Precisely the lines from the one with "Trajectories used during" through the end of the data, both included, must make up the response, each restated word for word.

■ ■ ■ ■ ■ ■ ■

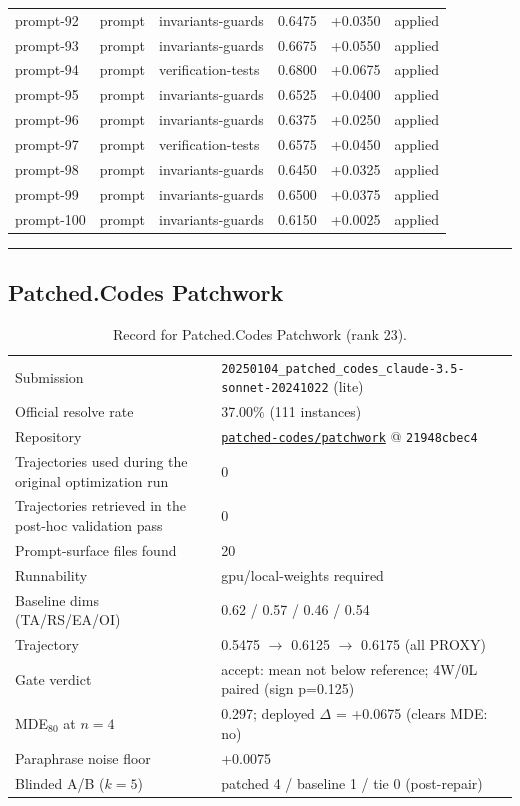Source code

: \begin{center}
\begin{longtable}{llp{5.2cm}rrl}
prompt-92 & prompt & invariants-guards & 0.6475 & +0.0350 & applied \\
prompt-93 & prompt & invariants-guards & 0.6675 & +0.0550 & applied \\
prompt-94 & prompt & verification-tests & 0.6800 & +0.0675 & applied \\
prompt-95 & prompt & invariants-guards & 0.6525 & +0.0400 & applied \\
prompt-96 & prompt & invariants-guards & 0.6375 & +0.0250 & applied \\
prompt-97 & prompt & verification-tests & 0.6575 & +0.0450 & applied \\
prompt-98 & prompt & invariants-guards & 0.6450 & +0.0325 & applied \\
prompt-99 & prompt & invariants-guards & 0.6500 & +0.0375 & applied \\
prompt-100 & prompt & invariants-guards & 0.6150 & +0.0025 & applied \\
\bottomrule\end{longtable}\end{center}
\par\bigskip\hrule\bigskip
\subsection{Patched.Codes Patchwork}
\label{app:agent23}
\begin{table}[H]\centering\scriptsize
\caption{Record for Patched.Codes Patchwork (rank 23).}
\begin{tabular}{lp{8.2cm}}\toprule
Submission & \texttt{20250104\_\allowbreak{}patched\_\allowbreak{}codes\_\allowbreak{}claude-3.5-sonnet-20241022} (lite) \\
Official resolve rate & 37.00\% (111 instances) \\
Repository & \href{https://github.com/patched-codes/patchwork}{\texttt{patched-codes/patchwork}} @ \texttt{21948cbec4} \\
Trajectories used during the original optimization run & 0 \\
Trajectories retrieved in the post-hoc validation pass & 0 \\
Prompt-surface files found & 20 \\
Runnability & gpu/local-weights required \\
Baseline dims (TA/RS/EA/OI) & 0.62 / 0.57 / 0.46 / 0.54 \\
Trajectory & 0.5475 $\to$ 0.6125 $\to$ 0.6175 (all PROXY) \\
Gate verdict & accept: mean not below reference; 4W/0L paired (sign p=0.125) \\
MDE$_{80}$ at $n{=}4$ & 0.297; deployed $\Delta$ = +0.0675 (clears MDE: no) \\
Paraphrase noise floor & +0.0075 \\
Blinded A/B ($k{=}5$) & patched 4 / baseline 1 / tie 0 (post-repair) \\
\bottomrule\end{tabular}\end{table}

■ ■ ■ ■ ■ ■ ■

Answer to this exercise:
Trajectories used during the original optimization run & 0 \\
Trajectories retrieved in the post-hoc validation pass & 0 \\
Prompt-surface files found & 20 \\
Runnability & gpu/local-weights required \\
Baseline dims (TA/RS/EA/OI) & 0.62 / 0.57 / 0.46 / 0.54 \\
Trajectory & 0.5475 $\to$ 0.6125 $\to$ 0.6175 (all PROXY) \\
Gate verdict & accept: mean not below reference; 4W/0L paired (sign p=0.125) \\
MDE$_{80}$ at $n{=}4$ & 0.297; deployed $\Delta$ = +0.0675 (clears MDE: no) \\
Paraphrase noise floor & +0.0075 \\
Blinded A/B ($k{=}5$) & patched 4 / baseline 1 / tie 0 (post-repair) \\
\bottomrule\end{tabular}\end{table}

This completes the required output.